Jin Yudi, Su Tong, Fan Yanjia, Zheng Yineng, Tian Cheng, Ouyang Zubin, Lv Fajin
Department of Radiology, The First Affiliated Hospital of Chongqing Medical University, Chongqing, 400016, China.
Department of Breast and Thyroid Surgery, The First Affiliated Hospital of Chongqing Medical University, Chongqing, China.
BMC Med Inform Decis Mak. 2025 Jul 25;25(1):277. doi: 10.1186/s12911-025-03086-5.
Breast cancer is a prevalent malignancy globally, with approximately 1 in 10 breast cancer patients at risk of developing additional primary malignant tumors. This study seeks to explore the risk factors linked to the development of multiple primary cancers (MPCs) in breast cancer patients and to develop predictive models to aid in clinical decision-making.
A cohort of patients from the Surveillance, Epidemiology, and End Results (SEER) database was analyzed to identify key factors contributing to the occurrence of MPCs. Machine learning models, including logistic regression and random forest, were established and tested to predict the risk of developing multiple primary cancers.
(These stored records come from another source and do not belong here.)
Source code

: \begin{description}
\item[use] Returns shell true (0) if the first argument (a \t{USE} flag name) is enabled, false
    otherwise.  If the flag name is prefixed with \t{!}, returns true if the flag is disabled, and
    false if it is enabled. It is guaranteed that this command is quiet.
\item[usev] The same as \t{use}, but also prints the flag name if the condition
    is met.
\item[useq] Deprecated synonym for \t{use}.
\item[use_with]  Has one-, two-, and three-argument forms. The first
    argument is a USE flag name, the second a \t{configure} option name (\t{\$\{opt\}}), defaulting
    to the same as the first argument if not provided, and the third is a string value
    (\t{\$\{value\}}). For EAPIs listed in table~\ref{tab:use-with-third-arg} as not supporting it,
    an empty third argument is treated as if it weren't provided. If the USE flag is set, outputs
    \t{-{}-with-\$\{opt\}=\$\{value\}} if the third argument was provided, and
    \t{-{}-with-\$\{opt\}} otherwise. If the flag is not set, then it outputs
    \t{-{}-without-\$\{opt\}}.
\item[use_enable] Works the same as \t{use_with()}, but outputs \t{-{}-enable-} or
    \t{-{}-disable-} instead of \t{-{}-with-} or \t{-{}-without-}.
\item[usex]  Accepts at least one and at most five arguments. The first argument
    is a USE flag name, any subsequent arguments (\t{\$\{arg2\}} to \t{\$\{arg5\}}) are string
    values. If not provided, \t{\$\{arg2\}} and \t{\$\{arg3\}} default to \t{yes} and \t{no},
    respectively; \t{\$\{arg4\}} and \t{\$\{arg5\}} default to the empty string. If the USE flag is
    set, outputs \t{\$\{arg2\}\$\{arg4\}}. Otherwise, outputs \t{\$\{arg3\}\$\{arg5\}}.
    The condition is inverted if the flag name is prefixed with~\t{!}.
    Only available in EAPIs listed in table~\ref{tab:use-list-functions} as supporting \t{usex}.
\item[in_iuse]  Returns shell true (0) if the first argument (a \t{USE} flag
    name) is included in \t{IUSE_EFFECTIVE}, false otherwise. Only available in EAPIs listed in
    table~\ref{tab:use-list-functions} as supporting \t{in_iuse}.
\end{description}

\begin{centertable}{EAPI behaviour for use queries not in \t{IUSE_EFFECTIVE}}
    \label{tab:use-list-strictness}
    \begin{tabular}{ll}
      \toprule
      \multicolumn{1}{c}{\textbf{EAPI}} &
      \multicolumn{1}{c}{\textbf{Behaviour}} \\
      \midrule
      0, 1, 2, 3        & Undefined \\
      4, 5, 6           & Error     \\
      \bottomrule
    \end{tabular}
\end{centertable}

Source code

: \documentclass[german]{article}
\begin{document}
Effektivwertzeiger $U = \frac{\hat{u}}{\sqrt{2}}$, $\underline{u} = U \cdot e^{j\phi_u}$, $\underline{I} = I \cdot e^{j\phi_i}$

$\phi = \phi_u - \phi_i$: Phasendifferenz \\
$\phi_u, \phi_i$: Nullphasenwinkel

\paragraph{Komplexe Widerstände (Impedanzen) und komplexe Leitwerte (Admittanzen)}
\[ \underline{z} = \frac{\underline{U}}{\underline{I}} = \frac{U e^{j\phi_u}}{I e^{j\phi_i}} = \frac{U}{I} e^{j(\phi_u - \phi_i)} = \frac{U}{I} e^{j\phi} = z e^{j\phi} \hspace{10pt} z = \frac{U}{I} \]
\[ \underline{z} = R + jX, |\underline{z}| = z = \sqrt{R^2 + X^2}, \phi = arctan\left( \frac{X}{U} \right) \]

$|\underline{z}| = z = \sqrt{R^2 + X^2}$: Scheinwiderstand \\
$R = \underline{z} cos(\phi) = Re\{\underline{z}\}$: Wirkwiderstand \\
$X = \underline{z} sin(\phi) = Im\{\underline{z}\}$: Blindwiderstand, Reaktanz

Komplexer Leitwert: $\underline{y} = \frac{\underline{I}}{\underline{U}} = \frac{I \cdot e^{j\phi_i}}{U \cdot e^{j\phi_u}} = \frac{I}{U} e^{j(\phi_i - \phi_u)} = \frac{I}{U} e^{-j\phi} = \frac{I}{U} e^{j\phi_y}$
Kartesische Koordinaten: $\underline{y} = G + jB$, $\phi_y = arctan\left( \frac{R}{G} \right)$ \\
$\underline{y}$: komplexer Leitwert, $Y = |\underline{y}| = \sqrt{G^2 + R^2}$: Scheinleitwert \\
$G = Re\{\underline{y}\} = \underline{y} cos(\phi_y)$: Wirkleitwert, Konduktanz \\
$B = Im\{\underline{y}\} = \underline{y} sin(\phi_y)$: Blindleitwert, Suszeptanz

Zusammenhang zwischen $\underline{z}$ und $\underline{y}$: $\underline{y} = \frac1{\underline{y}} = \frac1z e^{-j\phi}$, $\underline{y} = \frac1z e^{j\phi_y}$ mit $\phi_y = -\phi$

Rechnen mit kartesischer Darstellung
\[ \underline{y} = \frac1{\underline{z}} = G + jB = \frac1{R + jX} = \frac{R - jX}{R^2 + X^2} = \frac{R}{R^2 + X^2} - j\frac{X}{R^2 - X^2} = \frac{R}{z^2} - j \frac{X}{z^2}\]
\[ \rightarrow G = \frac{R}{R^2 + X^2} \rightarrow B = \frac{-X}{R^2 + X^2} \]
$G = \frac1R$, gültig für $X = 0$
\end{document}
A total of 120,434 breast cancer patients were included in the study. After random undersampling of the majority calss and random selected a quarter of populations, there were 3432 patients in each of the one primary breast cancer (OPBC) group and the MPCs group. A logistic regression and a random forest model were constructed based on age, marital status, laterality, histological type, tumor grade, American Joint Committee on Cance (AJCC) stage, T and N stage, molecular subtype, surgery, chemotherapy, and radiotherapy. The logistic regression model achieved an area under the curve (AUC) of 0.902, a specificity of 0.905, and a sensitivity of 0.767 in the training set, and an AUC of 0.886, a specificity of 0.882, and a sensitivity of 0.782 In the testing set. The random forest model achieved an AUC of 0.955, a specificity of 0.916, and a sensitivity of 0.859 in the training set, and an AUC of 0.874, a specificity of 0.858, and a sensitivity of 0.769 in the testing set. A nomogram was plotted based on the logistic regression model. The Kaplan-Meier (K-M) curves demonstrated statistically significant differences in prognosis among the various risk groups that were stratified based on the nomogram.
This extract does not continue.